BLUR musician Alex James has become the latest person to voice his concerns about the Hengistbury Head Noddy train.
Alex, who grew up in Bournemouth and attended St James’ Primary School and Bournemouth School, told the Echo he had a deep affection for the current land train, known to many as the Noddy Train.
Joyce Faris, whose late husband Roger Faris set up the land train service 45 years ago, was given notice to quit by Bournemouth council earlier this month. The 88-year-old said she was devastated at being told she would have to stop running the trains after the summer season.
Alex, a father-of-five who now lives in the Cotswolds, said: “I used to love riding on the Noddy train when I was a kid and I’ve taken my own children on it – and they love it too.
“My parents still live in Hengistbury Head so this is something that is close to all our hearts. The situation really needs to be sorted out.”
An online petition to allow the current operators to continue has now attracted more than 20,000 signatures. And seven local residents have set up a campaign group called HOOT – Hands Off Our Train – to try and seek a way forward in relation to the council’s proposals for the much-loved train.
Bournemouth council did not want to respond to Alex’s comments.
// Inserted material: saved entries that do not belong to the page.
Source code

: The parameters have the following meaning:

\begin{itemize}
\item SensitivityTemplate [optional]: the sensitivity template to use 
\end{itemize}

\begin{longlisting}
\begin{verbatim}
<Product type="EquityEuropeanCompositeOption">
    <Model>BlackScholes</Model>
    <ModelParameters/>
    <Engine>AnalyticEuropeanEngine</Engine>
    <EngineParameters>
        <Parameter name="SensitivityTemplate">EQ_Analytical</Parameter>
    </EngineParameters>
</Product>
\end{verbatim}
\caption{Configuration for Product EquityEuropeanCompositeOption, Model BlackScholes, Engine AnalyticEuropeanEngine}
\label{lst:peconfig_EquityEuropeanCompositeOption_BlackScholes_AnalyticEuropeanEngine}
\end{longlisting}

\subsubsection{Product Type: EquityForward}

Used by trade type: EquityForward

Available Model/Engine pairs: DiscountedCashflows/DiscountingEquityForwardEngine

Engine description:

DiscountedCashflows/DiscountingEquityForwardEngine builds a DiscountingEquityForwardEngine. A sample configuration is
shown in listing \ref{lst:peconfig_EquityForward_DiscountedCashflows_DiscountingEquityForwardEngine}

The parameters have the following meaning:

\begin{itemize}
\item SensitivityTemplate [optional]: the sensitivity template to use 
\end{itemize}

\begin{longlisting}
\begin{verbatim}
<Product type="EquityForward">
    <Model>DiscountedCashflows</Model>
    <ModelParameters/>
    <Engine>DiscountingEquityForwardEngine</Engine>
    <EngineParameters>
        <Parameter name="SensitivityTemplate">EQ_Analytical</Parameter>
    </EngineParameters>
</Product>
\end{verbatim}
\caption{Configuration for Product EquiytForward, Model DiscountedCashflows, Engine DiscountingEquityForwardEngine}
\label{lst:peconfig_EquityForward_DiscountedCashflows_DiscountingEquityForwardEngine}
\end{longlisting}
It intends to run its own land train service over the Site of Special Scientific Interest from October and has previously stated that it will improve the service with new traditionally-styled trains, increased capacity and shorter waiting times.
It has not yet decided whether it will continue to run trains 364 days a year, but has promised fully-trained staff with Public Service Vehicle licences, access for disabled people and lower fuel emissions.